We know healthy habits are heard-earned and easily lost, so why not roll out active mile schemes across the country, as a sure-fire way to ensure children are moving every day? And better still, let’s use money from the sugar tax to open up schools as summer camps so that all children – particularly the most deprived – have access to free activity sessions and healthy meals.
Giving our children an active start in life is essential, but how do we help maintain active lifestyles once they’re out of the playground and into the workplace?
The toxic toll of sedentary office culture is wreaking havoc on our workers’ health.
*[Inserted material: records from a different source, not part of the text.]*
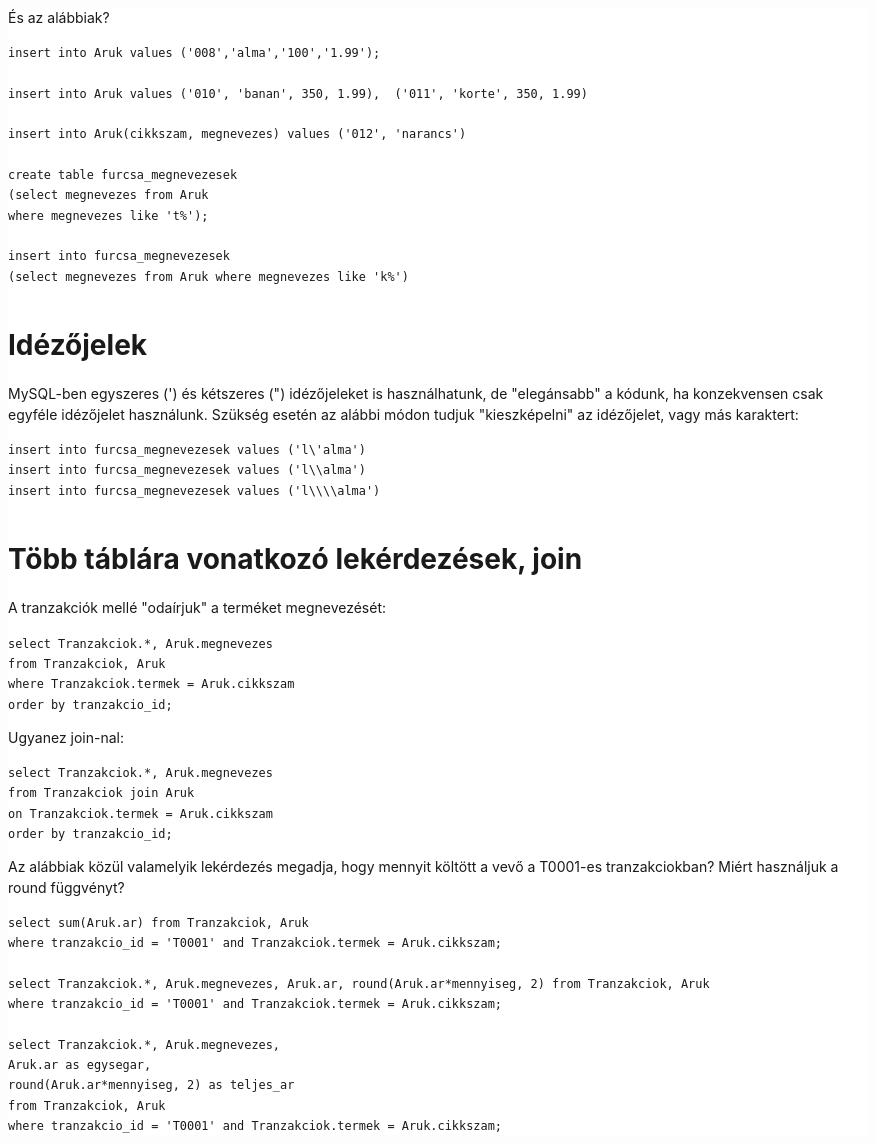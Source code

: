 És az alábbiak?
```
insert into Aruk values ('008','alma','100','1.99');

insert into Aruk values ('010', 'banan', 350, 1.99),  ('011', 'korte', 350, 1.99)

insert into Aruk(cikkszam, megnevezes) values ('012', 'narancs') 

create table furcsa_megnevezesek 
(select megnevezes from Aruk
where megnevezes like 't%');

insert into furcsa_megnevezesek 
(select megnevezes from Aruk where megnevezes like 'k%')

```

# Idézőjelek

MySQL-ben egyszeres (') és kétszeres (") idézőjeleket is használhatunk, de "elegánsabb" a kódunk, ha konzekvensen csak egyféle idézőjelet használunk. Szükség esetén az alábbi módon tudjuk "kieszképelni" az idézőjelet, vagy más karaktert:

```
insert into furcsa_megnevezesek values ('l\'alma')
insert into furcsa_megnevezesek values ('l\\alma')
insert into furcsa_megnevezesek values ('l\\\\alma')
```

# Több táblára vonatkozó lekérdezések, join

A tranzakciók mellé "odaírjuk" a terméket megnevezését:

```
select Tranzakciok.*, Aruk.megnevezes 
from Tranzakciok, Aruk
where Tranzakciok.termek = Aruk.cikkszam
order by tranzakcio_id;
```

Ugyanez join-nal:
```
select Tranzakciok.*, Aruk.megnevezes 
from Tranzakciok join Aruk
on Tranzakciok.termek = Aruk.cikkszam
order by tranzakcio_id;
```

Az alábbiak közül valamelyik lekérdezés megadja, hogy mennyit költött a vevő a T0001-es tranzakciokban?
Miért használjuk a round függvényt?

```
select sum(Aruk.ar) from Tranzakciok, Aruk 
where tranzakcio_id = 'T0001' and Tranzakciok.termek = Aruk.cikkszam; 

select Tranzakciok.*, Aruk.megnevezes, Aruk.ar, round(Aruk.ar*mennyiseg, 2) from Tranzakciok, Aruk 
where tranzakcio_id = 'T0001' and Tranzakciok.termek = Aruk.cikkszam;

select Tranzakciok.*, Aruk.megnevezes, 
Aruk.ar as egysegar, 
round(Aruk.ar*mennyiseg, 2) as teljes_ar 
from Tranzakciok, Aruk 
where tranzakcio_id = 'T0001' and Tranzakciok.termek = Aruk.cikkszam;
```

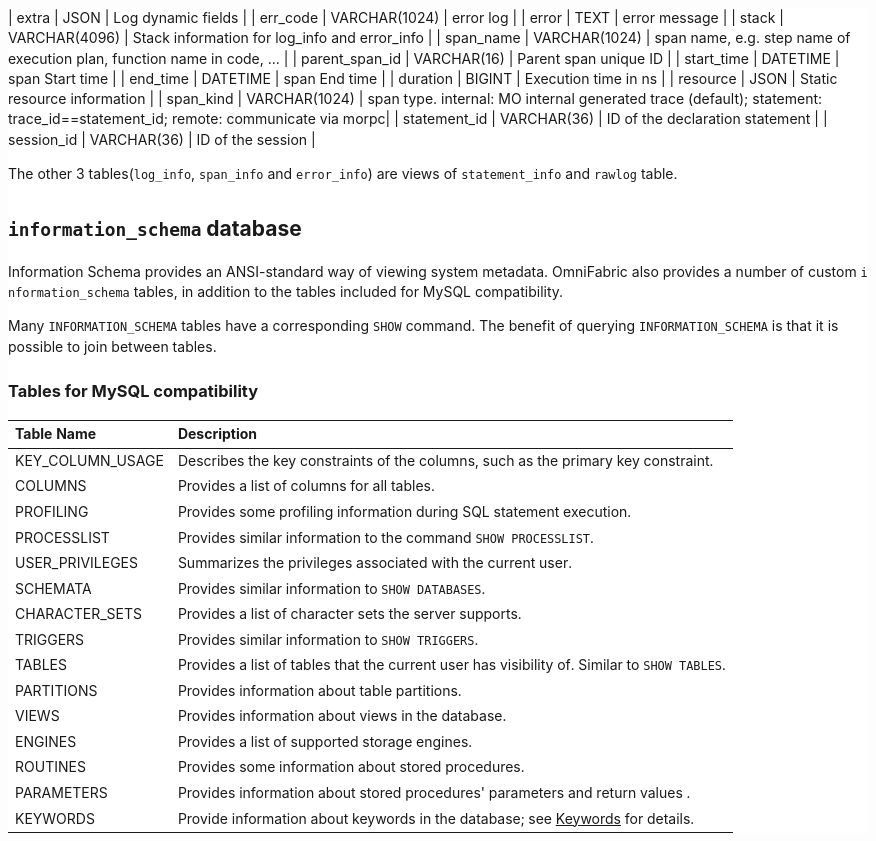 | extra          | JSON          | Log dynamic fields       |
| err_code       | VARCHAR(1024) | error log   |
| error          | TEXT          | error message        |
| stack          | VARCHAR(4096) | Stack information for log_info and error_info  |
| span_name      | VARCHAR(1024) | span name, e.g. step name of execution plan, function name in code, ... |
| parent_span_id | VARCHAR(16)   | Parent span unique ID                                        |
| start_time     | DATETIME      |   span Start time                                                           |
| end_time       | DATETIME      |   span End time                                                           |
| duration       | BIGINT        | Execution time in ns                                          |
| resource       | JSON          | Static resource information                                  |
| span_kind      | VARCHAR(1024)       | span type. internal: MO internal generated trace (default); statement: trace_id==statement_id; remote: communicate via morpc|
| statement_id   | VARCHAR(36)         |  ID of the declaration statement            |
| session_id     | VARCHAR(36)         |  ID of the session           |

The other 3 tables(`log_info`, `span_info` and `error_info`) are views of `statement_info` and `rawlog` table.

## `information_schema` database

Information Schema provides an ANSI-standard way of viewing system metadata. OmniFabric also provides a number of custom `information_schema` tables, in addition to the tables included for MySQL compatibility.

Many `INFORMATION_SCHEMA` tables have a corresponding `SHOW` command. The benefit of querying `INFORMATION_SCHEMA` is that it is possible to join between tables.

### Tables for MySQL compatibility

| Table Name       | Description                                                  |
| :--------------- | :----------------------------------------------------------- |
| KEY_COLUMN_USAGE | Describes the key constraints of the columns, such as the primary key constraint. |
| COLUMNS          | Provides a list of columns for all tables.                   |
| PROFILING | Provides some profiling information during SQL statement execution. |
| PROCESSLIST      | Provides similar information to the command `SHOW PROCESSLIST`. |
| USER_PRIVILEGES  | Summarizes the privileges associated with the current user.  |
| SCHEMATA         | Provides similar information to `SHOW DATABASES`.            |
| CHARACTER_SETS   | Provides a list of character sets the server supports.       |
| TRIGGERS         | Provides similar information to `SHOW TRIGGERS`.             |
| TABLES           | Provides a list of tables that the current user has visibility of. Similar to `SHOW TABLES`. |
| PARTITIONS       | Provides information about table partitions.  |
| VIEWS | Provides information about views in the database. |
| ENGINES          | Provides a list of supported storage engines.                |
| ROUTINES | Provides some information about stored procedures. |
| PARAMETERS| Provides information about stored procedures' parameters and return values ​​. |
| KEYWORDS | Provide information about keywords in the database; see [Keywords](Language-Structure/keywords.md) for details. |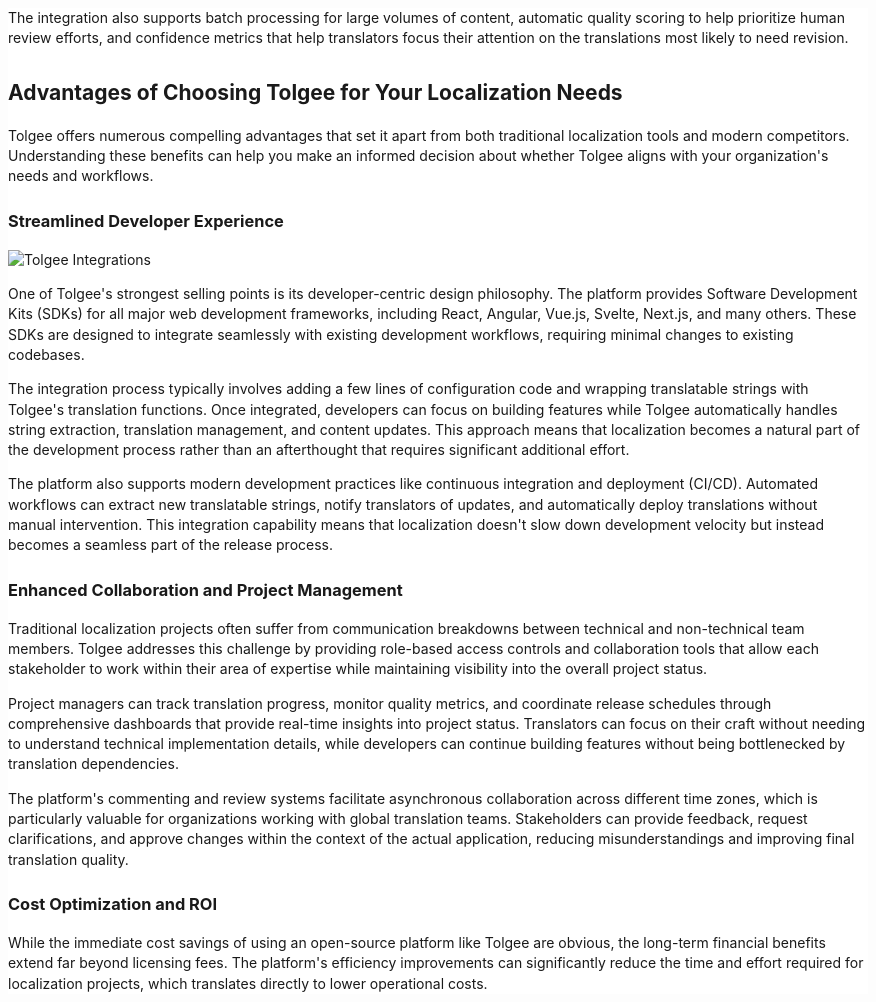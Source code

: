 The integration also supports batch processing for large volumes of content, automatic quality scoring to help prioritize human review efforts, and confidence metrics that help translators focus their attention on the translations most likely to need revision.

## Advantages of Choosing Tolgee for Your Localization Needs

Tolgee offers numerous compelling advantages that set it apart from both traditional localization tools and modern competitors. Understanding these benefits can help you make an informed decision about whether Tolgee aligns with your organization's needs and workflows.

### Streamlined Developer Experience

![Tolgee Integrations](./images/integrations.webp)

One of Tolgee's strongest selling points is its developer-centric design philosophy. The platform provides Software Development Kits (SDKs) for all major web development frameworks, including React, Angular, Vue.js, Svelte, Next.js, and many others. These SDKs are designed to integrate seamlessly with existing development workflows, requiring minimal changes to existing codebases.

The integration process typically involves adding a few lines of configuration code and wrapping translatable strings with Tolgee's translation functions. Once integrated, developers can focus on building features while Tolgee automatically handles string extraction, translation management, and content updates. This approach means that localization becomes a natural part of the development process rather than an afterthought that requires significant additional effort.

The platform also supports modern development practices like continuous integration and deployment (CI/CD). Automated workflows can extract new translatable strings, notify translators of updates, and automatically deploy translations without manual intervention. This integration capability means that localization doesn't slow down development velocity but instead becomes a seamless part of the release process.

### Enhanced Collaboration and Project Management

Traditional localization projects often suffer from communication breakdowns between technical and non-technical team members. Tolgee addresses this challenge by providing role-based access controls and collaboration tools that allow each stakeholder to work within their area of expertise while maintaining visibility into the overall project status.

Project managers can track translation progress, monitor quality metrics, and coordinate release schedules through comprehensive dashboards that provide real-time insights into project status. Translators can focus on their craft without needing to understand technical implementation details, while developers can continue building features without being bottlenecked by translation dependencies.

The platform's commenting and review systems facilitate asynchronous collaboration across different time zones, which is particularly valuable for organizations working with global translation teams. Stakeholders can provide feedback, request clarifications, and approve changes within the context of the actual application, reducing misunderstandings and improving final translation quality.

### Cost Optimization and ROI

While the immediate cost savings of using an open-source platform like Tolgee are obvious, the long-term financial benefits extend far beyond licensing fees. The platform's efficiency improvements can significantly reduce the time and effort required for localization projects, which translates directly to lower operational costs.
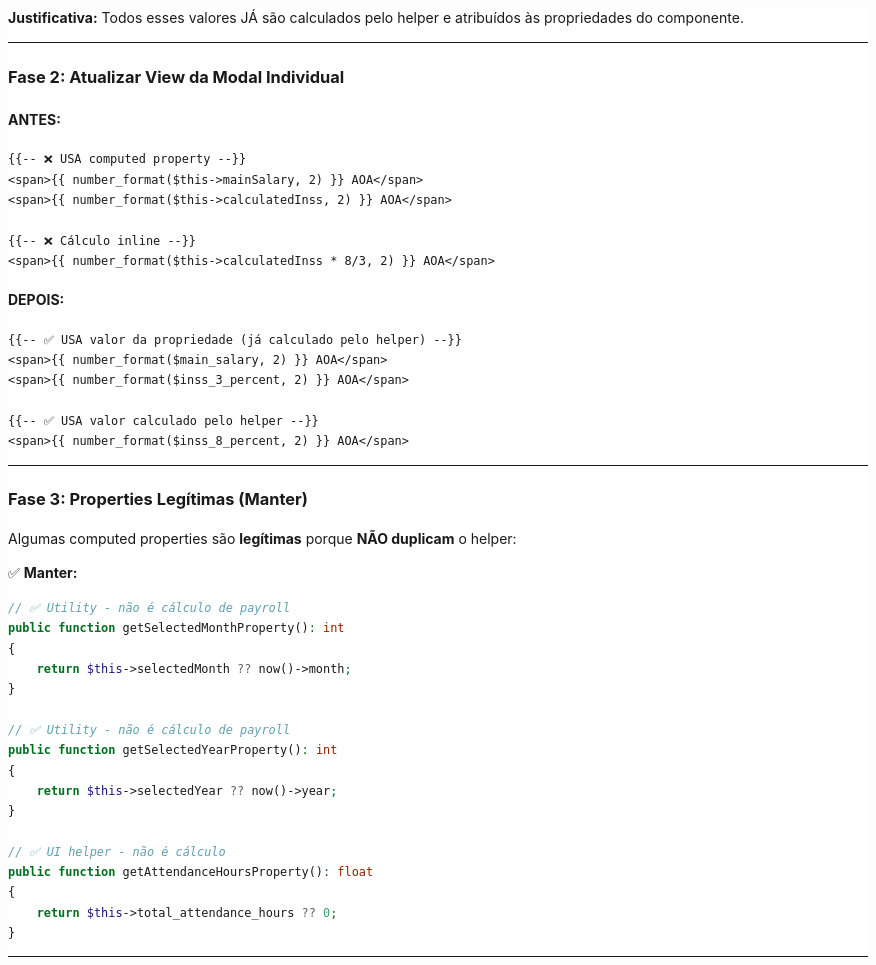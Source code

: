 **Justificativa:** Todos esses valores JÁ são calculados pelo helper e atribuídos às propriedades do componente.

---

### **Fase 2: Atualizar View da Modal Individual**

#### **ANTES:**
```blade
{{-- ❌ USA computed property --}}
<span>{{ number_format($this->mainSalary, 2) }} AOA</span>
<span>{{ number_format($this->calculatedInss, 2) }} AOA</span>

{{-- ❌ Cálculo inline --}}
<span>{{ number_format($this->calculatedInss * 8/3, 2) }} AOA</span>
```

#### **DEPOIS:**
```blade
{{-- ✅ USA valor da propriedade (já calculado pelo helper) --}}
<span>{{ number_format($main_salary, 2) }} AOA</span>
<span>{{ number_format($inss_3_percent, 2) }} AOA</span>

{{-- ✅ USA valor calculado pelo helper --}}
<span>{{ number_format($inss_8_percent, 2) }} AOA</span>
```

---

### **Fase 3: Properties Legítimas (Manter)**

Algumas computed properties são **legítimas** porque **NÃO duplicam** o helper:

✅ **Manter:**
```php
// ✅ Utility - não é cálculo de payroll
public function getSelectedMonthProperty(): int
{
    return $this->selectedMonth ?? now()->month;
}

// ✅ Utility - não é cálculo de payroll
public function getSelectedYearProperty(): int
{
    return $this->selectedYear ?? now()->year;
}

// ✅ UI helper - não é cálculo
public function getAttendanceHoursProperty(): float
{
    return $this->total_attendance_hours ?? 0;
}
```

---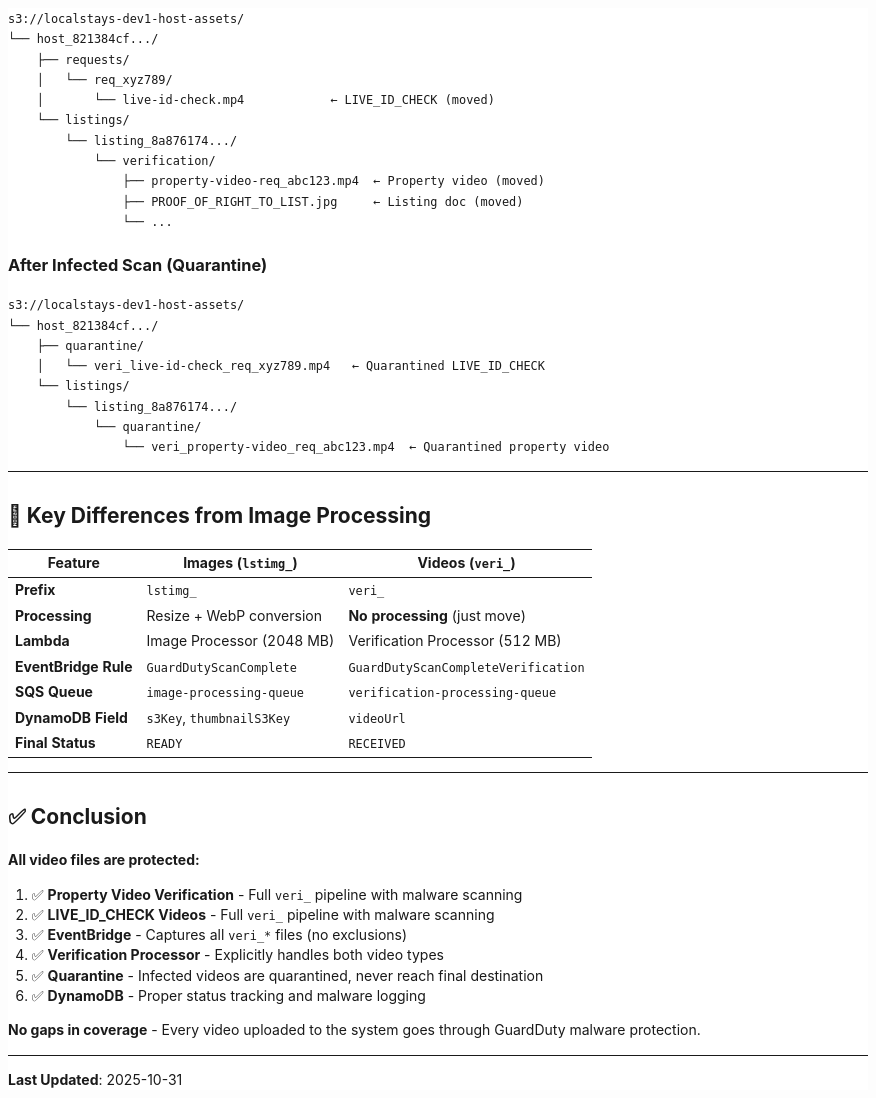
 ```
s3://localstays-dev1-host-assets/
└── host_821384cf.../
    ├── requests/
    │   └── req_xyz789/
    │       └── live-id-check.mp4            ← LIVE_ID_CHECK (moved)
    └── listings/
        └── listing_8a876174.../
            └── verification/
                ├── property-video-req_abc123.mp4  ← Property video (moved)
                ├── PROOF_OF_RIGHT_TO_LIST.jpg     ← Listing doc (moved)
                └── ...
```

### After Infected Scan (Quarantine)

```
s3://localstays-dev1-host-assets/
└── host_821384cf.../
    ├── quarantine/
    │   └── veri_live-id-check_req_xyz789.mp4   ← Quarantined LIVE_ID_CHECK
    └── listings/
        └── listing_8a876174.../
            └── quarantine/
                └── veri_property-video_req_abc123.mp4  ← Quarantined property video
```

---

## 🎯 Key Differences from Image Processing

| Feature              | Images (`lstimg_`)        | Videos (`veri_`)                    |
| -------------------- | ------------------------- | ----------------------------------- |
| **Prefix**           | `lstimg_`                 | `veri_`                             |
| **Processing**       | Resize + WebP conversion  | **No processing** (just move)       |
| **Lambda**           | Image Processor (2048 MB) | Verification Processor (512 MB)     |
| **EventBridge Rule** | `GuardDutyScanComplete`   | `GuardDutyScanCompleteVerification` |
| **SQS Queue**        | `image-processing-queue`  | `verification-processing-queue`     |
| **DynamoDB Field**   | `s3Key`, `thumbnailS3Key` | `videoUrl`                          |
| **Final Status**     | `READY`                   | `RECEIVED`                          |

---

## ✅ Conclusion

**All video files are protected:**

1. ✅ **Property Video Verification** - Full `veri_` pipeline with malware scanning
2. ✅ **LIVE_ID_CHECK Videos** - Full `veri_` pipeline with malware scanning
3. ✅ **EventBridge** - Captures all `veri_*` files (no exclusions)
4. ✅ **Verification Processor** - Explicitly handles both video types
5. ✅ **Quarantine** - Infected videos are quarantined, never reach final destination
6. ✅ **DynamoDB** - Proper status tracking and malware logging

**No gaps in coverage** - Every video uploaded to the system goes through GuardDuty malware protection.

---

**Last Updated**: 2025-10-31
Many workers struggle to fit exercise into their busy days, leading to higher rates of absenteeism (which costs the UK £29bn a year) and reduced productivity across the workforce. Now is the perfect time to spark a sea change with some sensible policies to boost both bottom lines and the wellbeing of our workforce.
Why not support businesses (and not just the big ones) by making it easier for them to offer employee benefits such as gym memberships? The Treasury could broaden the hugely successful cycle to work salary sacrifice scheme – estimated to have saved £5.1bn through health benefits accrued through participation – to encompass gym passes, fitness products and accessories.
It goes without saying that active schools and workplaces will bring huge physical and mental health benefits, but it’s the societal impact of physical activity which is often overlooked. By putting physical activity at the heart of community infrastructure, we can empower all sections of society to lead more active lifestyles.
Whatever choice each of us makes on Thursday for who should lead Britain over the next five years, one thing is clear. In order to build a happier, healthier and wealthier nation, we must strive to make physical activity the natural choice for all aspects of life.